Hello Ladies and Gentlemen,
It´s good to have found a nice place to ask for opinions and advice. Thank you for the opportunity.
I´m 68, and have a high-risk Prostate Cancer diagnostic, expectedly without lymph or bone affectation, with Gleason 4+5, and PSA at 36.9. The 16-cylinder biopsy showed adenocarcinoma tumour presence in 2 out of 7 and 3 out of 8 cylinders.
An imminent hormone-injection treatment has been planned for a minimum of 18 months ADT (3-monthly injections), starting in September, and possibly going on to upto 3 years, and twenty 15-minute radio-therapy sessions will be done in October.
Long-term prognosis ranges from good to very good, so that, at least, is a tremendous relief.
I had a magnetic resonance, a TAC scan and a bone-gammagraphy done last week. The assitant at the TAC scan mentioned that at first sight, it looked good. The assistant at the bone gammagraphy said nothing strange was seen, and that no other scan were needed at that moment, which was good because often, depending on what they saw on the first scan, two or three more were sometimes done. Obviously, both added that of course a detailed repost would be issued withing 20-25 days, which will be in the last week of August.

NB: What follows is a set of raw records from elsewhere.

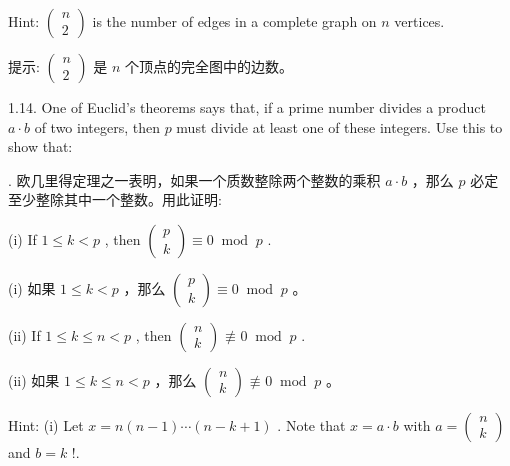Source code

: \documentclass[10pt]{article}
\begin{document}
Hint: \(\left( \begin{array}{l} n \\  2 \end{array}\right)\) is the number of edges in a complete graph on \(n\) vertices.

\begin{tcolorbox}\relax
提示: \(\left( \begin{array}{l} n \\  2 \end{array}\right)\) 是 \(n\) 个顶点的完全图中的边数。
\end{tcolorbox}

1.14. One of Euclid's theorems says that, if a prime number divides a product \(a \cdot  b\) of two integers, then \(p\) must divide at least one of these integers. Use this to show that:

\begin{tcolorbox}. 欧几里得定理之一表明，如果一个质数整除两个整数的乘积 \(a \cdot  b\) ，那么 \(p\) 必定至少整除其中一个整数。用此证明:
\end{tcolorbox}

(i) If \(1 \leq  k < p\) , then \(\left( \begin{array}{l} p \\  k \end{array}\right)  \equiv  0{\;\operatorname{mod}\;p}\) .

\begin{tcolorbox}\relax
(i) 如果 \(1 \leq  k < p\) ，那么 \(\left( \begin{array}{l} p \\  k \end{array}\right)  \equiv  0{\;\operatorname{mod}\;p}\) 。
\end{tcolorbox}

(ii) If \(1 \leq  k \leq  n < p\) , then \(\left( \begin{array}{l} n \\  k \end{array}\right)  \text{ ≢ } 0{\;\operatorname{mod}\;p}\) .

\begin{tcolorbox}\relax
(ii) 如果 \(1 \leq  k \leq  n < p\) ，那么 \(\left( \begin{array}{l} n \\  k \end{array}\right)  \text{ ≢ } 0{\;\operatorname{mod}\;p}\) 。
\end{tcolorbox}

Hint: (i) Let \(x = n\left( {n - 1}\right) \cdots \left( {n - k + 1}\right)\) . Note that \(x = a \cdot  b\) with \(a = \left( \begin{array}{l} n \\  k \end{array}\right)\) and \(b = k\) !.
\end{document}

The phosphate-rich enema for the magnetic resonance, as well as the intravenous Iodine contrast for the TAC scan, each gave me a 2-day acute migraine, so that was 4 days of agony.
I suffer from acute, 2-day migraines caused by food-chemical additives, (agricultural pesticides, presevatives), monosodium glucomate, alcohol, coffee, chemical raising agent, most antibiotics, and several other medicines. I can only eat organically produced food. According to my GP doctor I have a slow liver, and also, any migraine medication only worsens them.
This leads me to my question: Regarding the ADT injections, I was wondering if it wouln´t be a healther option to request a bilateral orchidectomy, as this would avoid the added adverse side-effects of long-term ADT hormone treatment, some of which can be permanent. It seems there is also risk of liver, kidney and thyroid damage, and cardio-vascular problems, and this is something I would like to avoid. Consequently, surgery would give me a better quality of life, outweighing its non-reversibility.
Thank you very much in advance for your possible comments!